## [WHAT TO DO]
Each line of the data must be copied exactly.

## [RECORDS FOR THE TASK]

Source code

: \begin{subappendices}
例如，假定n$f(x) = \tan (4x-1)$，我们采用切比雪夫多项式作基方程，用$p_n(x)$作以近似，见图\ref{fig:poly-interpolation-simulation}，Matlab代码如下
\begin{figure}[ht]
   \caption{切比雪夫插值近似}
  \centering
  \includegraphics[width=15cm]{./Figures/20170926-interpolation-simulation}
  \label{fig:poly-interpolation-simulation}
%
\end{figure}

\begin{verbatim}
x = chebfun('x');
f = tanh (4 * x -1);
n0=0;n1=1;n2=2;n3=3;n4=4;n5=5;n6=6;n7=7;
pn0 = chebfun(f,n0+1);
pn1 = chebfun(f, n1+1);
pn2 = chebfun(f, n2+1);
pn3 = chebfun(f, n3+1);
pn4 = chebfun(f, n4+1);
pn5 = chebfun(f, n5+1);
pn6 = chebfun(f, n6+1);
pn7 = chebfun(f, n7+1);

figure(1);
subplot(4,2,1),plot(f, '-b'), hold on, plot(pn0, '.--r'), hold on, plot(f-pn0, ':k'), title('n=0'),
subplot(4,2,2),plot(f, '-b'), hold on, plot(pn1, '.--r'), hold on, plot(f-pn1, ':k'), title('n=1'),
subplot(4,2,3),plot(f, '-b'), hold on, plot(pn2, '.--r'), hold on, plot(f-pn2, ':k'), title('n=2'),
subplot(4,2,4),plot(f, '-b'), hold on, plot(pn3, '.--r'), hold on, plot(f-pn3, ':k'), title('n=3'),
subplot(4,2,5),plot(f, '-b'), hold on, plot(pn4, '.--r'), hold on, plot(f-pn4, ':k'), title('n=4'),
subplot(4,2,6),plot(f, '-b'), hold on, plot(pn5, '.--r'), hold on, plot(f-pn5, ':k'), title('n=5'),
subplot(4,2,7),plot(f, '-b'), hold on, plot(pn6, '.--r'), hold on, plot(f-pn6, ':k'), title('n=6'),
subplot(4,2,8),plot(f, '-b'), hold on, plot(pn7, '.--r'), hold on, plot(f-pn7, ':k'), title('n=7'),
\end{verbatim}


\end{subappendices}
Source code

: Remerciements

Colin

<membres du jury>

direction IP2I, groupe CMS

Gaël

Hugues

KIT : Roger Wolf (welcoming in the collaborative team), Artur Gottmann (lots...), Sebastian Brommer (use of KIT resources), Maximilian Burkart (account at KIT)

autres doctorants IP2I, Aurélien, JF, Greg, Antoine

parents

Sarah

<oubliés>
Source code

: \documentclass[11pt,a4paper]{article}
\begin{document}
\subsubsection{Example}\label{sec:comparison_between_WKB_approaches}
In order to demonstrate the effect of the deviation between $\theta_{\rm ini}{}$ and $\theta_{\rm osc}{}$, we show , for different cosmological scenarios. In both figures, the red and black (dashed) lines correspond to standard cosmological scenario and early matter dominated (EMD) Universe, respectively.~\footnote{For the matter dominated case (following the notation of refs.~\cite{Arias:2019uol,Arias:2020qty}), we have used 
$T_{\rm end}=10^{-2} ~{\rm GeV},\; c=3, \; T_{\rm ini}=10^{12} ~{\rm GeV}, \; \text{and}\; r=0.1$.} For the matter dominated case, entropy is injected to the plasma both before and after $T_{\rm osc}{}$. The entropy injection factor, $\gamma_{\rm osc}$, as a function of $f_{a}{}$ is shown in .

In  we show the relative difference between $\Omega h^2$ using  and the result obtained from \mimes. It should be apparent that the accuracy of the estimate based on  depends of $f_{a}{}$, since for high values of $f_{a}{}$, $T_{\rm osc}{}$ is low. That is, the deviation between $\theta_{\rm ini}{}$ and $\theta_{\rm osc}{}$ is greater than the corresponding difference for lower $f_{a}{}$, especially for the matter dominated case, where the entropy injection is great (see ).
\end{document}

## [ANSWER]
Source code

: \begin{subappendices}
例如，假定n$f(x) = \tan (4x-1)$，我们采用切比雪夫多项式作基方程，用$p_n(x)$作以近似，见图\ref{fig:poly-interpolation-simulation}，Matlab代码如下
\begin{figure}[ht]
   \caption{切比雪夫插值近似}
  \centering
  \includegraphics[width=15cm]{./Figures/20170926-interpolation-simulation}
  \label{fig:poly-interpolation-simulation}
%
\end{figure}

\begin{verbatim}
x = chebfun('x');
f = tanh (4 * x -1);
n0=0;n1=1;n2=2;n3=3;n4=4;n5=5;n6=6;n7=7;
pn0 = chebfun(f,n0+1);
pn1 = chebfun(f, n1+1);
pn2 = chebfun(f, n2+1);
pn3 = chebfun(f, n3+1);
pn4 = chebfun(f, n4+1);
pn5 = chebfun(f, n5+1);
pn6 = chebfun(f, n6+1);
pn7 = chebfun(f, n7+1);

figure(1);
subplot(4,2,1),plot(f, '-b'), hold on, plot(pn0, '.--r'), hold on, plot(f-pn0, ':k'), title('n=0'),
subplot(4,2,2),plot(f, '-b'), hold on, plot(pn1, '.--r'), hold on, plot(f-pn1, ':k'), title('n=1'),
subplot(4,2,3),plot(f, '-b'), hold on, plot(pn2, '.--r'), hold on, plot(f-pn2, ':k'), title('n=2'),
subplot(4,2,4),plot(f, '-b'), hold on, plot(pn3, '.--r'), hold on, plot(f-pn3, ':k'), title('n=3'),
subplot(4,2,5),plot(f, '-b'), hold on, plot(pn4, '.--r'), hold on, plot(f-pn4, ':k'), title('n=4'),
subplot(4,2,6),plot(f, '-b'), hold on, plot(pn5, '.--r'), hold on, plot(f-pn5, ':k'), title('n=5'),
subplot(4,2,7),plot(f, '-b'), hold on, plot(pn6, '.--r'), hold on, plot(f-pn6, ':k'), title('n=6'),
subplot(4,2,8),plot(f, '-b'), hold on, plot(pn7, '.--r'), hold on, plot(f-pn7, ':k'), title('n=7'),
\end{verbatim}


\end{subappendices}
Source code

: Remerciements

Colin

<membres du jury>

direction IP2I, groupe CMS

Gaël

Hugues

KIT : Roger Wolf (welcoming in the collaborative team), Artur Gottmann (lots...), Sebastian Brommer (use of KIT resources), Maximilian Burkart (account at KIT)

autres doctorants IP2I, Aurélien, JF, Greg, Antoine

parents

Sarah

<oubliés>
Source code

: \documentclass[11pt,a4paper]{article}
\begin{document}
\subsubsection{Example}\label{sec:comparison_between_WKB_approaches}
In order to demonstrate the effect of the deviation between $\theta_{\rm ini}{}$ and $\theta_{\rm osc}{}$, we show , for different cosmological scenarios. In both figures, the red and black (dashed) lines correspond to standard cosmological scenario and early matter dominated (EMD) Universe, respectively.~\footnote{For the matter dominated case (following the notation of refs.~\cite{Arias:2019uol,Arias:2020qty}), we have used 
$T_{\rm end}=10^{-2} ~{\rm GeV},\; c=3, \; T_{\rm ini}=10^{12} ~{\rm GeV}, \; \text{and}\; r=0.1$.} For the matter dominated case, entropy is injected to the plasma both before and after $T_{\rm osc}{}$. The entropy injection factor, $\gamma_{\rm osc}$, as a function of $f_{a}{}$ is shown in .

In  we show the relative difference between $\Omega h^2$ using  and the result obtained from \mimes. It should be apparent that the accuracy of the estimate based on  depends of $f_{a}{}$, since for high values of $f_{a}{}$, $T_{\rm osc}{}$ is low. That is, the deviation between $\theta_{\rm ini}{}$ and $\theta_{\rm osc}{}$ is greater than the corresponding difference for lower $f_{a}{}$, especially for the matter dominated case, where the entropy injection is great (see ).
\end{document}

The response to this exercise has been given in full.